MİT’ten Tarihe Işık Tutan Açıklama: Halide Edip Casus Değil!
Dönemin İstihbarat Faaliyetlerinde “Çift Hilal” Detayı
MİT’ten Tarihe Işık Tutan Açıklama: Halide Edip Casus Değil!
YEREL GÜNDEM / ANKARA
Milli İstihbarat Teşkilatı (MİT), "özel koleksiyon" adı altında resmi arşivlerinden önemli belgeler paylaşarak, yıllardır süregelen bazı şehir efsanelerine son verdi. Aralarında edebiyatçı Halide Edip Adıvar’ın da yer aldığı bu belgelerde, yazarın casus olduğuna dair iddiaların asılsız olduğu ve 1935’te Türkiye’ye geldiğinde takip talebinin reddedildiği görüldü. Halide Edip’in yıllarca MİT kontrolünde olduğuna dair iddiaların yerini gerçeğe bırakması, tarih severler ve araştırmacılar için büyük önem taşıyor.
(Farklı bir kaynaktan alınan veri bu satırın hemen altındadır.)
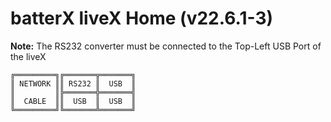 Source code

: # batterX liveX Home (v22.6.1-3)

**Note:** The RS232 converter must be connected to the Top-Left USB Port of the liveX
```
╔═════════╗╔═══════╦═══════╗
║ NETWORK ║║ RS232 ║  USB  ║
║         ║╠═══════╬═══════╣
║  CABLE  ║║  USB  ║  USB  ║
╚═════════╝╚═══════╩═══════╝
```
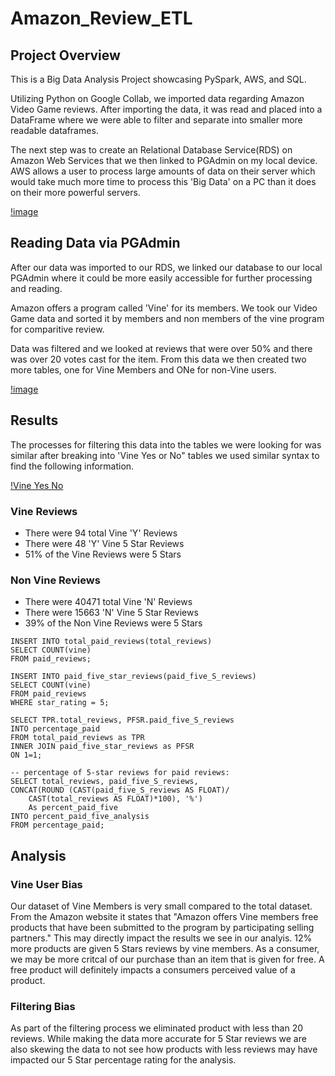 # Amazon_Review_ETL
## Project Overview
This is a Big Data Analysis Project showcasing PySpark, AWS, and SQL.  

Utilizing Python on Google Collab, we imported data regarding Amazon Video Game reviews. After importing the data, it was read and placed into a DataFrame where we were able to filter and separate into smaller more readable dataframes.

The next step was to create an Relational Database Service(RDS) on Amazon Web Services that we then linked to PGAdmin on my local device.  AWS allows a user to process large amounts of data on their server which would take much more time to process this 'Big Data' on a PC than it does on their more powerful servers.

[!image](url)

## Reading Data via PGAdmin
After our data was imported to our RDS, we linked our database to our local PGAdmin where it could be more easily accessible for further processing and reading.

Amazon offers a program called 'Vine' for its members.  We took our Video Game data and sorted it by members and non members of the vine program for comparitive review.

Data was filtered and we looked at reviews that were over 50% and there was over 20 votes cast for the item. From this data we then created two more tables, one for Vine Members and ONe for non-Vine users.

[!image](url)

## Results
The processes for filtering this data into the tables we were looking for was similar after breaking into 'Vine Yes or No" tables we used similar syntax to find the following information.

[!Vine Yes No](url)

### Vine Reviews
* There were 94 total Vine 'Y' Reviews
* There were 48 'Y' Vine 5 Star Reviews
* 51% of the Vine Reviews were 5 Stars

### Non Vine Reviews
* There were 40471 total Vine 'N' Reviews
* There were 15663 'N' Vine 5 Star Reviews
* 39% of the Non Vine Reviews were 5 Stars
```
INSERT INTO total_paid_reviews(total_reviews)
SELECT COUNT(vine)
FROM paid_reviews;
```
```
INSERT INTO paid_five_star_reviews(paid_five_S_reviews)
SELECT COUNT(vine)
FROM paid_reviews
WHERE star_rating = 5;
```
```
SELECT TPR.total_reviews, PFSR.paid_five_S_reviews
INTO percentage_paid
FROM total_paid_reviews as TPR
INNER JOIN paid_five_star_reviews as PFSR
ON 1=1;

-- percentage of 5-star reviews for paid reviews: 
SELECT total_reviews, paid_five_S_reviews,
CONCAT(ROUND (CAST(paid_five_S_reviews AS FLOAT)/
	CAST(total_reviews AS FLOAT)*100), '%')
	As percent_paid_five
INTO percent_paid_five_analysis
FROM percentage_paid;
```


## Analysis
### Vine User Bias
Our dataset of Vine Members is very small compared to the total dataset.  From the Amazon website it states that "Amazon offers Vine members free products that have been submitted to the program by participating selling partners."  This may directly impact the results we see in our analyis.  12% more products are given 5 Stars reviews by vine members.  As a consumer, we may be more critcal of our purchase than an item that is given for free.  A free product will definitely impacts a consumers perceived value of a product.

### Filtering Bias
As part of the filtering process we eliminated product with less than 20 reviews.  While making the data more accurate for 5 Star reviews we are also skewing the data to not see how products with less reviews may have impacted our 5 Star percentage rating for the analysis.  
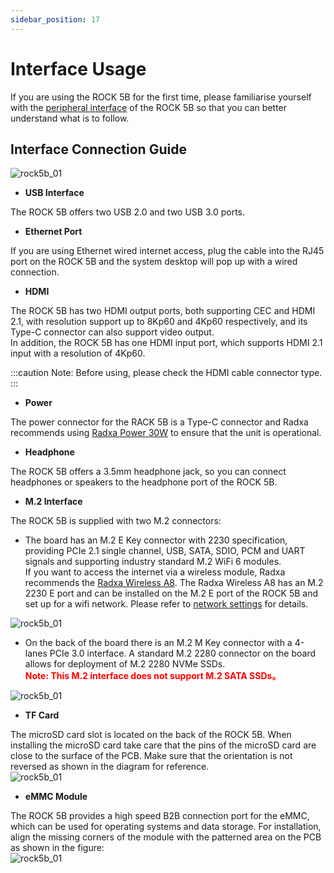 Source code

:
 ```yaml
---
sidebar_position: 17
---
```


# Interface Usage

If you are using the ROCK 5B for the first time, please familiarise yourself with the [peripheral interface](../hardware/hardware-details) of the ROCK 5B so that you can better understand what is to follow.

## Interface Connection Guide

![rock5b_01](/img/rock5b/rock5b-interface-1.webp)

- **USB Interface**

The ROCK 5B offers two USB 2.0 and two USB 3.0 ports.

- **Ethernet Port**

If you are using Ethernet wired internet access,
plug the cable into the RJ45 port on the ROCK 5B and the system desktop will pop up with a wired connection.

- **HDMI**

The ROCK 5B has two HDMI output ports, both supporting CEC and HDMI 2.1, with resolution support up to 8Kp60 and 4Kp60 respectively, and its Type-C connector can also support video output.  
In addition, the ROCK 5B has one HDMI input port, which supports HDMI 2.1 input with a resolution of 4Kp60.

:::caution
Note: Before using, please check the HDMI cable connector type.
:::

- **Power**

The power connector for the RACK 5B is a Type-C connector and Radxa recommends using [Radxa Power 30W](/accessories/pd_30w) to ensure that the unit is operational.

- **Headphone**

The ROCK 5B offers a 3.5mm headphone jack, so you can connect headphones or speakers to the headphone port of the ROCK 5B.

- **M.2 Interface**

The ROCK 5B is supplied with two M.2 connectors:

- The board has an M.2 E Key connector with 2230 specification, providing PCIe 2.1 single channel, USB, SATA, SDIO, PCM and UART signals and supporting industry standard M.2 WiFi 6 modules.  
  If you want to access the internet via a wireless module, Radxa recommends the [Radxa Wireless A8](/accessories/wireless-a8).
  The Radxa Wireless A8 has an M.2 2230 E port and can be installed on the M.2 E port of the ROCK 5B and set up for a wifi network.
  Please refer to [network settings](../radxa-os/network) for details.

![rock5b_01](/img/rock5b/rock5b-use-wireless.webp)

- On the back of the board there is an M.2 M Key connector with a 4-lanes PCIe 3.0 interface.
  A standard M.2 2280 connector on the board allows for deployment of M.2 2280 NVMe SSDs.  
  **<font color='red'>Note: This M.2 interface does not support M.2 SATA SSDs。</font>**

![rock5b_01](/img/rock5b/rock5b-use-ssd.webp)

- **TF Card**

The microSD card slot is located on the back of the ROCK 5B.
When installing the microSD card take care that the pins of the microSD card are close to the surface of the PCB.
Make sure that the orientation is not reversed as shown in the diagram for reference.  
![rock5b_01](/img/rock5b/rock5b-interface-2.webp)

- **eMMC Module**

The ROCK 5B provides a high speed B2B connection port for the eMMC, which can be used for operating systems and data storage.
For installation, align the missing corners of the module with the patterned area on the PCB as shown in the figure:  
![rock5b_01](/img/rock5b/rock5b-interface-3.webp)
Arşivdeki Belgelerle Geçmişe Yolculuk
MİT’in yayımladığı belgeler arasında en eskisi 1920 yılına dayanan ve İstiklal Harbi günlerinde aktif olan yabancı casusluk faaliyetlerine dair raporlar yer alıyor. Özellikle Adana ve Mersin’de faaliyet gösteren yabancı konsoloslukların yanı sıra örtülü kuruluşların istihbarat raporları, Türkiye’nin bağımsızlık mücadelesi esnasındaki kritik anları gözler önüne seriyor.
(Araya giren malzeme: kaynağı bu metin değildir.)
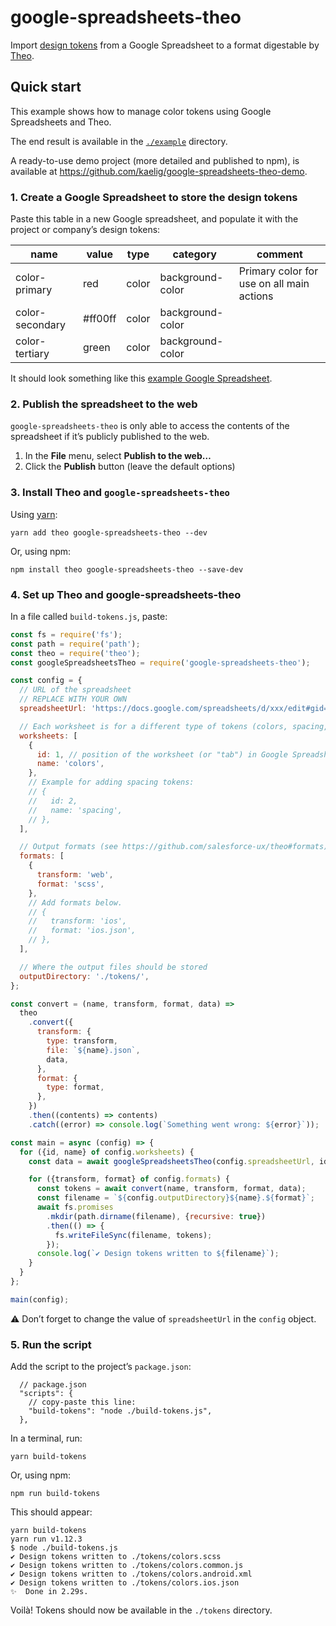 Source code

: # google-spreadsheets-theo

Import [design tokens](https://medium.com/eightshapes-llc/tokens-in-design-systems-25dd82d58421) from a Google Spreadsheet to a format digestable by [Theo](https://github.com/salesforce-ux/theo).

## Quick start

This example shows how to manage color tokens using Google Spreadsheets and Theo.

The end result is available in the [`./example`](https://github.com/kaelig/google-spreadsheets-theo/tree/master/example) directory.

A ready-to-use demo project (more detailed and published to npm), is available at <https://github.com/kaelig/google-spreadsheets-theo-demo>.

### 1. Create a Google Spreadsheet to store the design tokens

Paste this table in a new Google spreadsheet, and populate it with the project or company’s design tokens:

| name            | value   | type  | category         | comment                                   |
| --------------- | ------- | ----- | ---------------- | ----------------------------------------- |
| color-primary   | red     | color | background-color | Primary color for use on all main actions |
| color-secondary | #ff00ff | color | background-color |                                           |
| color-tertiary  | green   | color | background-color |                                           |

It should look something like this [example Google Spreadsheet](https://docs.google.com/spreadsheets/d/1O0QOUUq8N-NfHmlGWa61TN6oOSdQMBaDq0lp6DsCReQ/edit#gid=0).

### 2. Publish the spreadsheet to the web

`google-spreadsheets-theo` is only able to access the contents of the spreadsheet if it’s publicly published to the web.

1. In the **File** menu, select **Publish to the web…**
2. Click the **Publish** button (leave the default options)

### 3. Install Theo and `google-spreadsheets-theo`

Using [yarn](https://yarnpkg.com/):

```
yarn add theo google-spreadsheets-theo --dev
```

Or, using npm:

```
npm install theo google-spreadsheets-theo --save-dev
```

### 4. Set up Theo and google-spreadsheets-theo

In a file called `build-tokens.js`, paste:

```js
const fs = require('fs');
const path = require('path');
const theo = require('theo');
const googleSpreadsheetsTheo = require('google-spreadsheets-theo');

const config = {
  // URL of the spreadsheet
  // REPLACE WITH YOUR OWN
  spreadsheetUrl: 'https://docs.google.com/spreadsheets/d/xxx/edit#gid=0',

  // Each worksheet is for a different type of tokens (colors, spacing, typography…)
  worksheets: [
    {
      id: 1, // position of the worksheet (or "tab") in Google Spreadsheets
      name: 'colors',
    },
    // Example for adding spacing tokens:
    // {
    //   id: 2,
    //   name: 'spacing',
    // },
  ],

  // Output formats (see https://github.com/salesforce-ux/theo#formats)
  formats: [
    {
      transform: 'web',
      format: 'scss',
    },
    // Add formats below.
    // {
    //   transform: 'ios',
    //   format: 'ios.json',
    // },
  ],

  // Where the output files should be stored
  outputDirectory: './tokens/',
};

const convert = (name, transform, format, data) =>
  theo
    .convert({
      transform: {
        type: transform,
        file: `${name}.json`,
        data,
      },
      format: {
        type: format,
      },
    })
    .then((contents) => contents)
    .catch((error) => console.log(`Something went wrong: ${error}`));

const main = async (config) => {
  for ({id, name} of config.worksheets) {
    const data = await googleSpreadsheetsTheo(config.spreadsheetUrl, id);

    for ({transform, format} of config.formats) {
      const tokens = await convert(name, transform, format, data);
      const filename = `${config.outputDirectory}${name}.${format}`;
      await fs.promises
        .mkdir(path.dirname(filename), {recursive: true})
        .then(() => {
          fs.writeFileSync(filename, tokens);
        });
      console.log(`✔ Design tokens written to ${filename}`);
    }
  }
};

main(config);
```

⚠ Don’t forget to change the value of `spreadsheetUrl` in the `config` object.

### 5. Run the script

Add the script to the project’s `package.json`:

```json5
  // package.json
  "scripts": {
    // copy-paste this line:
    "build-tokens": "node ./build-tokens.js",
  },
```

In a terminal, run:

```
yarn build-tokens
```

Or, using npm:

```
npm run build-tokens
```

This should appear:

```
yarn build-tokens
yarn run v1.12.3
$ node ./build-tokens.js
✔ Design tokens written to ./tokens/colors.scss
✔ Design tokens written to ./tokens/colors.common.js
✔ Design tokens written to ./tokens/colors.android.xml
✔ Design tokens written to ./tokens/colors.ios.json
✨  Done in 2.29s.
```

Voilà! Tokens should now be available in the `./tokens` directory.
Ünlü Casus Mustafa Sagir ve Casusluk Faaliyetleri
Belgelerde dikkat çeken isimlerden biri de Hint asıllı İngiliz casusu Mustafa Sagir. İstiklal Harbi sırasında “Karakol Cemiyeti”ne sızarak önemli bilgiler ele geçirmeye çalışan Sagir’in, Kemalistlerle yakınlaştığı ancak nihayetinde casus olduğunun anlaşıldığı bu belgelerde yer alıyor. Sagir’in casusluk faaliyetlerini gözler önüne seren Osmanlıca raporun orijinal hali de MİT arşivinde halka açıldı.
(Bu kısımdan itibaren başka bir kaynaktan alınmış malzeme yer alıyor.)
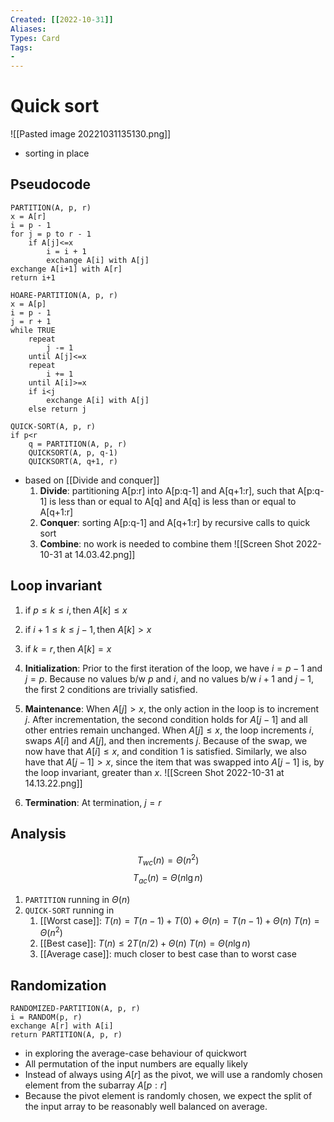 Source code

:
 ```yaml
---
Created: [[2022-10-31]]
Aliases: 
Types: Card
Tags: 
- 
---
```

# Quick sort
![[Pasted image 20221031135130.png]]
- sorting in place
## Pseudocode
```Pseudocode
PARTITION(A, p, r)
x = A[r]
i = p - 1
for j = p to r - 1
	if A[j]<=x
		i = i + 1
		exchange A[i] with A[j]
exchange A[i+1] with A[r]
return i+1

HOARE-PARTITION(A, p, r)
x = A[p]
i = p - 1
j = r + 1
while TRUE
	repeat
		j -= 1
	until A[j]<=x
	repeat
		i += 1
	until A[i]>=x
	if i<j
		exchange A[i] with A[j]
	else return j

QUICK-SORT(A, p, r)
if p<r
	q = PARTITION(A, p, r)
	QUICKSORT(A, p, q-1)
	QUICKSORT(A, q+1, r)
```
- based on [[Divide and conquer]]
  1. **Divide**: partitioning A[p:r] into A[p:q-1] and A[q+1:r], such that A[p:q-1] is less than or equal to A[q] and A[q] is less than or equal to A[q+1:r]
  2. **Conquer**: sorting A[p:q-1] and A[q+1:r] by recursive calls to quick sort
  3. **Combine**: no work is needed to combine them
![[Screen Shot 2022-10-31 at 14.03.42.png]]
## Loop invariant
1. $\text{if } p\leq k\leq i,\text{then }A[k]\leq x$
2. $\text{if } i+1\leq k\leq j-1, \text{then }A[k]>x$
3. $\text{if }k=r,\text{then }A[k]=x$

1. **Initialization**: 
   Prior to the first iteration of the loop, we have $i=p-1$ and $j=p$. Because no values b/w $p$ and $i$, and no values b/w $i+1$ and $j-1$, the first 2 conditions are trivially satisfied. 
2. **Maintenance**: 
   When $A[j]>x$, the only action in the loop is to increment $j$. After incrementation, the second condition holds for $A[j-1]$ and all other entries remain unchanged. When $A[j]\leq x$, the loop increments $i$, swaps $A[i]$ and $A[j]$, and then increments $j$. Because of the swap, we now have that $A[i]\leq x$, and condition 1 is satisfied. Similarly, we also have that $A[j-1]>x$, since the item that was swapped into $A[j-1]$ is, by the loop invariant, greater than $x$. 
   ![[Screen Shot 2022-10-31 at 14.13.22.png]]
3. **Termination**: 
   At termination, $j=r$
## Analysis
$$T_{wc}(n)=\Theta(n^2)$$
$$T_{ac}(n)=\Theta(n\lg n)$$
1. `PARTITION` running in $\Theta (n)$
2. `QUICK-SORT` running in 
   1. [[Worst case]]: 
      $T(n)=T(n-1)+T(0)+\Theta(n)=T(n-1)+\Theta(n)$
      $T(n)=\Theta(n^2)$
   2. [[Best case]]: 
      $T(n)\leq2T(n/2)+\Theta(n)$
      $T(n)=\Theta(n\lg n)$
   3. [[Average case]]: 
      much closer to best case than to worst case
## Randomization
```Pseudocode
RANDOMIZED-PARTITION(A, p, r)
i = RANDOM(p, r)
exchange A[r] with A[i]
return PARTITION(A, p, r)
```
- in exploring the average-case behaviour of quickwort
- All permutation of the input numbers are equally likely
- Instead of always using $A[r]$ as the pivot, we will use a randomly chosen element from the subarray $A[p:r]$
- Because the pivot element is randomly chosen, we expect the split of the input array to be reasonably well balanced on average.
Halide Edip Üzerine Yapılan Takip Talebine Red
Belgelerin en çok dikkat çekenlerinden biri ise ünlü yazar ve edebiyatçı Halide Edip Adıvar’ın MİT tarafından izlenmediğine dair kayıtlar. 1935 yılında kısa süreliğine Türkiye’ye gelen Halide Edip için yapılan takip talebinin reddedildiği kayıtlarda, MAH Reis Vekili Naci Perkel'in, "Biz casus takip ediyoruz. Rauf, Halide olsa olsa rejime karşı olabilirler. Peşlerine düşmedik ki" ifadeleri yer alıyor. Bu belge, yıllardır süregelen Halide Edip’in MİT tarafından takip edildiği söylentilerini kesin olarak çürütmüş durumda.
Dönemin İstihbarat Faaliyetlerinde “Çift Hilal” Detayı
MİT’in arşivindeki belgelerde “çift hilal” simgesiyle damgalanan raporlar da dikkat çekiyor. 1921 yılına ait bu belgeler arasında, “Rebeka” kod adlı Dilber Cavidan isimli casusun yanı sıra, “Yavuz Grubu” ve “Felah Grubu” isimleriyle bilinen istihbarat gruplarına dair bilgiler bulunuyor. Söz konusu belgeler, dönemin gizli operasyonlarının ayrıntılarına ışık tutuyor.
Halide Edip Hakkında Dolaşan Şehir Efsaneleri Son Buldu
Yıllardır kamuoyunda dolaşan Halide Edip’in casus olduğuna dair söylentiler, yayımlanan bu belgelerle birlikte son buldu. Belgelerde, Halide Edip’in herhangi bir casusluk faaliyeti içerisinde yer almadığı ve bu sebeple MAH tarafından takibe alınmadığı açıkça belirtiliyor. Bu bilgi, Halide Edip'in Türkiye’nin edebi ve siyasi hayatındaki önemini ve bağımsız duruşunu bir kez daha vurguluyor.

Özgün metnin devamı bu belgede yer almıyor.